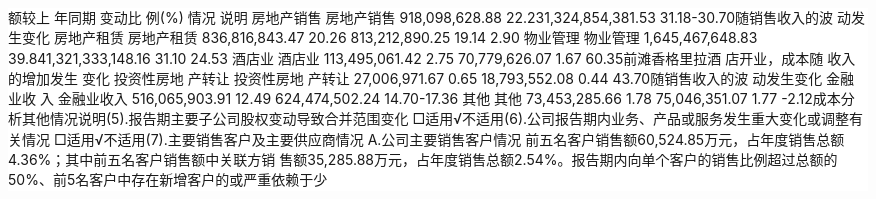 额较上
年同期
变动比
例(%)
情况
说明
房地产销售
房地产销售
918,098,628.88
22.231,324,854,381.53
31.18-30.70随销售收入的波
动发生变化
房地产租赁
房地产租赁
836,816,843.47
20.26
813,212,890.25
19.14
2.90
物业管理
物业管理
1,645,467,648.83
39.841,321,333,148.16
31.10
24.53
酒店业
酒店业
113,495,061.42
2.75
70,779,626.07
1.67
60.35前滩香格里拉酒
店开业，成本随
收入的增加发生
变化
投资性房地
产转让
投资性房地
产转让
27,006,971.67
0.65
18,793,552.08
0.44
43.70随销售收入的波
动发生变化
金融业收
入
金融业收入
516,065,903.91
12.49
624,474,502.24
14.70-17.36
其他
其他
73,453,285.66
1.78
75,046,351.07
1.77
-2.12成本分析其他情况说明(5).报告期主要子公司股权变动导致合并范围变化
□适用√不适用(6).公司报告期内业务、产品或服务发生重大变化或调整有关情况
□适用√不适用(7).主要销售客户及主要供应商情况
A.公司主要销售客户情况
前五名客户销售额60,524.85万元，占年度销售总额4.36%；其中前五名客户销售额中关联方销
售额35,285.88万元，占年度销售总额2.54%。报告期内向单个客户的销售比例超过总额的50%、前5名客户中存在新增客户的或严重依赖于少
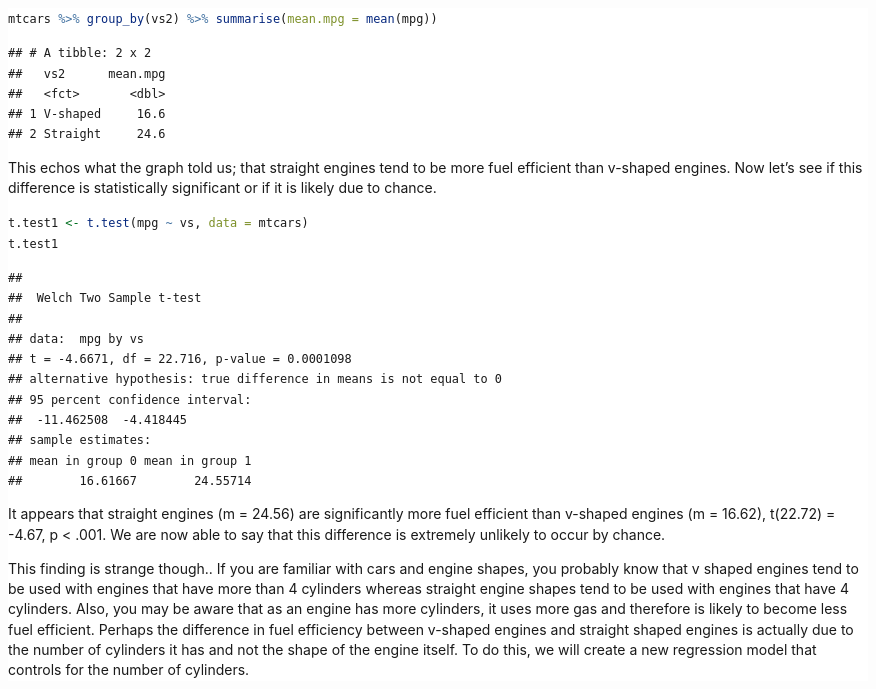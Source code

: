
 ``` r
mtcars %>% group_by(vs2) %>% summarise(mean.mpg = mean(mpg))
```

    ## # A tibble: 2 x 2
    ##   vs2      mean.mpg
    ##   <fct>       <dbl>
    ## 1 V-shaped     16.6
    ## 2 Straight     24.6

This echos what the graph told us; that straight engines tend to be more
fuel efficient than v-shaped engines. Now let’s see if this difference
is statistically significant or if it is likely due to chance.

``` r
t.test1 <- t.test(mpg ~ vs, data = mtcars)
t.test1
```

    ## 
    ##  Welch Two Sample t-test
    ## 
    ## data:  mpg by vs
    ## t = -4.6671, df = 22.716, p-value = 0.0001098
    ## alternative hypothesis: true difference in means is not equal to 0
    ## 95 percent confidence interval:
    ##  -11.462508  -4.418445
    ## sample estimates:
    ## mean in group 0 mean in group 1 
    ##        16.61667        24.55714

It appears that straight engines (m = 24.56) are significantly more fuel
efficient than v-shaped engines (m = 16.62), t(22.72) = -4.67, p \<
.001. We are now able to say that this difference is extremely unlikely
to occur by chance.

This finding is strange though.. If you are familiar with cars and
engine shapes, you probably know that v shaped engines tend to be used
with engines that have more than 4 cylinders whereas straight engine
shapes tend to be used with engines that have 4 cylinders. Also, you may
be aware that as an engine has more cylinders, it uses more gas and
therefore is likely to become less fuel efficient. Perhaps the
difference in fuel efficiency between v-shaped engines and straight
shaped engines is actually due to the number of cylinders it has and not
the shape of the engine itself. To do this, we will create a new
regression model that controls for the number of cylinders.
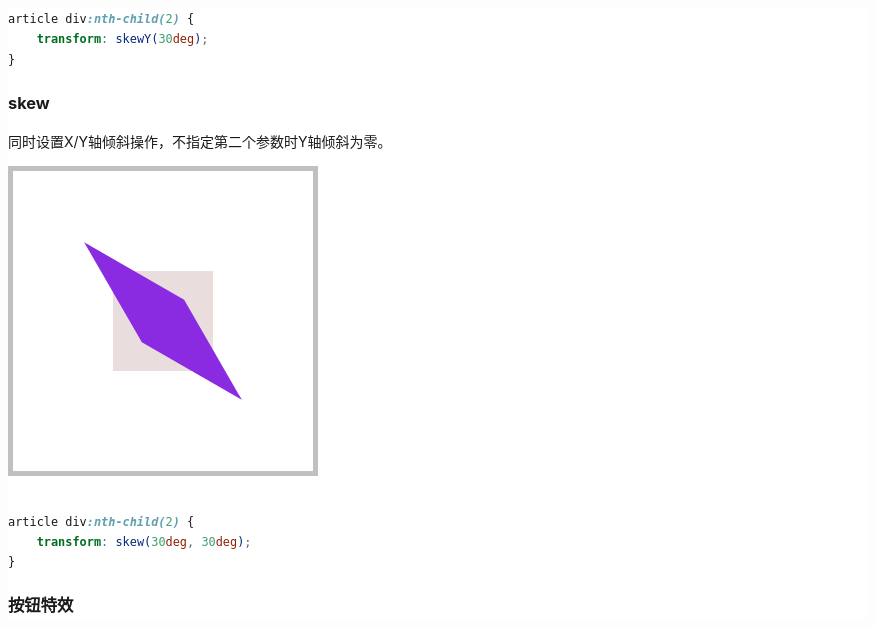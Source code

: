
 ```css
article div:nth-child(2) {
	transform: skewY(30deg);
}
```
### skew
同时设置X/Y轴倾斜操作，不指定第二个参数时Y轴倾斜为零。
<style>
    #transitionDemo31 {
        width: 300px;
        height: 300px;
        position: relative;
        border: solid 5px silver;
    }

    #transitionDemo31 div {
        width: 100px;
        height: 100px;
        background: blueviolet;
        box-sizing: border-box;
        position: absolute;
        left: 50%;
        margin-left: -50px;
        top: 50%;
        margin-top: -50px;
    }

    #transitionDemo31 div:nth-child(1) {
        background: #e9dddd;
    }
    #transitionDemo31 div:nth-child(2) {
        transform:skew(30deg,30deg);
    }
</style>
<article id="transitionDemo31">
    <div></div>
    <div></div> 
</article>
<br/>

```css
article div:nth-child(2) {
	transform: skew(30deg, 30deg);
}
```

### 按钮特效
<style>
    #transitionDemo32 main {
        position: relative;
    }

    #transitionDemo32 main .btn {
        display: block;
        height: 30px;
        width: 150px;
        border: solid 2px #e74c3c;
        background: none;
        color: white;
        position: relative;
        text-align: center;
        display: flex;
        justify-content: center;
        align-items: center;
        overflow: hidden;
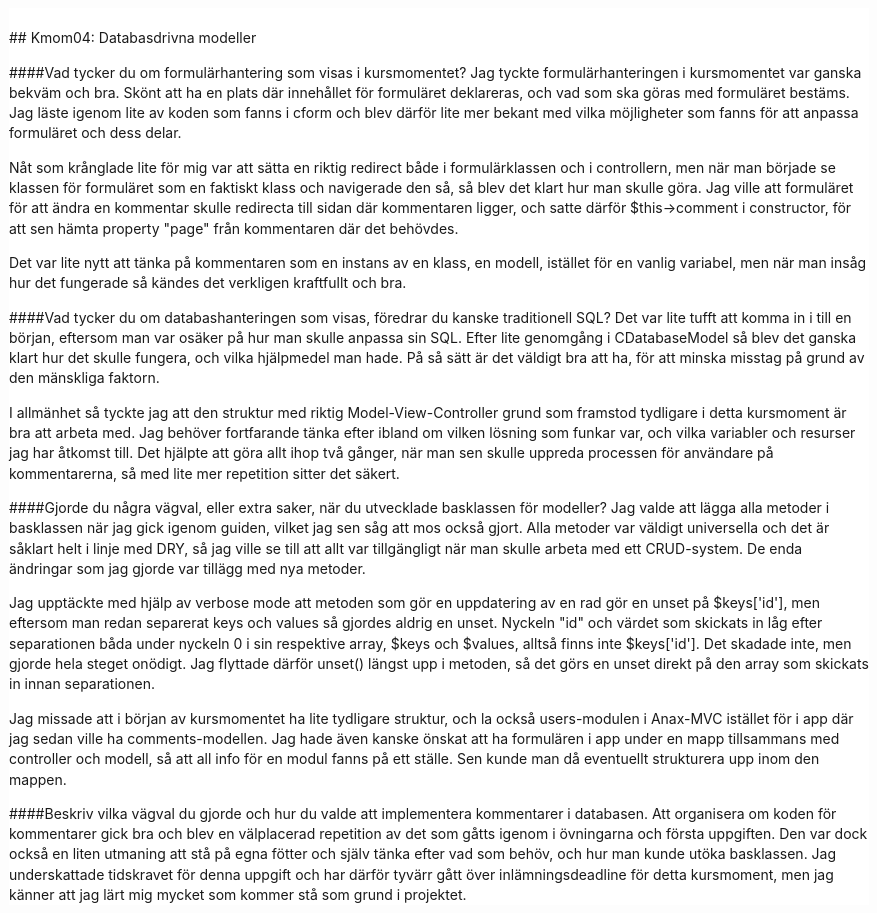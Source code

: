 
<br>
## Kmom04: Databasdrivna modeller

####Vad tycker du om formulärhantering som visas i kursmomentet?
Jag tyckte formulärhanteringen i kursmomentet var ganska bekväm och bra. Skönt att ha en plats där innehållet för formuläret deklareras, och vad som ska göras med formuläret bestäms. Jag läste igenom lite av koden som fanns i cform och blev därför lite mer bekant med vilka möjligheter som fanns för att anpassa formuläret och dess delar.

Nåt som krånglade lite för mig var att sätta en riktig redirect både i formulärklassen och i controllern, men när man började se klassen för formuläret som en faktiskt klass och navigerade den så, så blev det klart hur man skulle göra. Jag ville att formuläret för att ändra en kommentar skulle redirecta till sidan där kommentaren ligger, och satte därför $this->comment i constructor, för att sen hämta property "page" från kommentaren där det behövdes. 

Det var lite nytt att tänka på kommentaren som en instans av en klass, en modell, istället för en vanlig variabel, men när man insåg hur det fungerade så kändes det verkligen kraftfullt och bra.

####Vad tycker du om databashanteringen som visas, föredrar du kanske traditionell SQL?
Det var lite tufft att komma in i till en början, eftersom man var osäker på hur man skulle anpassa sin SQL. Efter lite genomgång i CDatabaseModel så blev det ganska klart hur det skulle fungera, och vilka hjälpmedel man hade. På så sätt är det väldigt bra att ha, för att minska misstag på grund av den mänskliga faktorn.

I allmänhet så tyckte jag att den struktur med riktig Model-View-Controller grund som framstod tydligare i detta kursmoment är bra att arbeta med. Jag behöver fortfarande tänka efter ibland om vilken lösning som funkar var, och vilka variabler och resurser jag har åtkomst till. Det hjälpte att göra allt ihop två gånger, när man sen skulle uppreda processen för användare på kommentarerna, så med lite mer repetition sitter det säkert. 

####Gjorde du några vägval, eller extra saker, när du utvecklade basklassen för modeller?
Jag valde att lägga alla metoder i basklassen när jag gick igenom guiden, vilket jag sen såg att mos också gjort. Alla metoder var väldigt universella och det är såklart helt i linje med DRY, så jag ville se till att allt var tillgängligt när man skulle arbeta med ett CRUD-system. De enda ändringar som jag gjorde var tillägg med nya metoder. 

Jag upptäckte med hjälp av verbose mode att metoden som gör en uppdatering av en rad gör en unset på $keys['id'], men eftersom man redan separerat keys och values så gjordes aldrig en unset. Nyckeln "id" och värdet som skickats in låg efter separationen båda under nyckeln 0 i sin respektive array, $keys och $values, alltså finns inte $keys['id']. Det skadade inte, men gjorde hela steget onödigt. Jag flyttade därför unset() längst upp i metoden, så det görs en unset direkt på den array som skickats in innan separationen.

Jag missade att i början av kursmomentet ha lite tydligare struktur, och la också users-modulen i Anax-MVC istället för i app där jag sedan ville ha comments-modellen. Jag hade även kanske önskat att ha formulären i app under en mapp tillsammans med controller och modell, så att all info för en modul fanns på ett ställe. Sen kunde man då eventuellt strukturera upp inom den mappen.

####Beskriv vilka vägval du gjorde och hur du valde att implementera kommentarer i databasen.
Att organisera om koden för kommentarer gick bra och blev en välplacerad repetition av det som gåtts igenom i övningarna och första uppgiften. Den var dock också en liten utmaning att stå på egna fötter och själv tänka efter vad som behöv, och hur man kunde utöka basklassen. Jag underskattade tidskravet för denna uppgift och har därför tyvärr gått över inlämningsdeadline för detta kursmoment, men jag känner att jag lärt mig mycket som kommer stå som grund i projektet.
::::
WHAT TO PRODUCE: Using the data above, copy exactly the lines from the one containing "14.70-17.36" to the one containing "fuel efficient than", inclusive. Exclude the pictures.

SOLUTION TO THIS PROBLEM:
14.70-17.36
其他
其他
73,453,285.66
1.78
75,046,351.07
1.77
-2.12成本分析其他情况说明(5).报告期主要子公司股权变动导致合并范围变化
□适用√不适用(6).公司报告期内业务、产品或服务发生重大变化或调整有关情况
□适用√不适用(7).主要销售客户及主要供应商情况
A.公司主要销售客户情况
前五名客户销售额60,524.85万元，占年度销售总额4.36%；其中前五名客户销售额中关联方销
售额35,285.88万元，占年度销售总额2.54%。报告期内向单个客户的销售比例超过总额的50%、前5名客户中存在新增客户的或严重依赖于少
Source code

:
 ``` r
mtcars %>% group_by(vs2) %>% summarise(mean.mpg = mean(mpg))
```

    ## # A tibble: 2 x 2
    ##   vs2      mean.mpg
    ##   <fct>       <dbl>
    ## 1 V-shaped     16.6
    ## 2 Straight     24.6

This echos what the graph told us; that straight engines tend to be more
fuel efficient than v-shaped engines. Now let’s see if this difference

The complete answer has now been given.